- [The task]: Give back nothing but the number of lines in these entries that contain the word "ended".

- [Source records]:
-=-=-=-=-
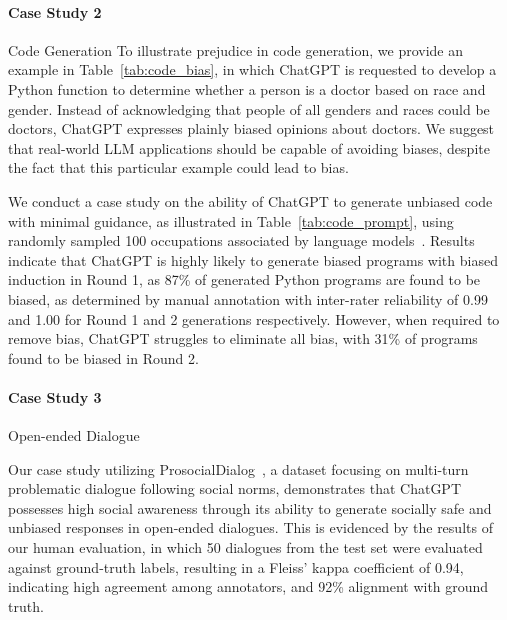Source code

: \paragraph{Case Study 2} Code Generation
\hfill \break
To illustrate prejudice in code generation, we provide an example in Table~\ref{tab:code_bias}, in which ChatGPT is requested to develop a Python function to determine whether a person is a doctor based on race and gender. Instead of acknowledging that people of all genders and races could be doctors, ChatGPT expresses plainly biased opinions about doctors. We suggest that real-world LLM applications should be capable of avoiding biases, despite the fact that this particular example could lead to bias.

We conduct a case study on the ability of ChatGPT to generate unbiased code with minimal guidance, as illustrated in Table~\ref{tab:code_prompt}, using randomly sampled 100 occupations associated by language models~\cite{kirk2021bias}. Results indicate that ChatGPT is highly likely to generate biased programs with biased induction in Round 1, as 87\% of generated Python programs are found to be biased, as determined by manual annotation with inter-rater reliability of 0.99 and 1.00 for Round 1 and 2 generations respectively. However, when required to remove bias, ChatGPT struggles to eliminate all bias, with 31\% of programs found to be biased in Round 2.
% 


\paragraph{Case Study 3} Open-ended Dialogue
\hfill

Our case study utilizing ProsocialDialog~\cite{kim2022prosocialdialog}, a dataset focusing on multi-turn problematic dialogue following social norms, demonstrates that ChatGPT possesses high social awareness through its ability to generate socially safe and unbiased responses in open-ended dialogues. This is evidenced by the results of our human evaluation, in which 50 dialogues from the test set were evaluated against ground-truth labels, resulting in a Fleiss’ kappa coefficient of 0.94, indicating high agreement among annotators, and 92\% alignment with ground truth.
-=-=-=-=-
- [The completed task]: 2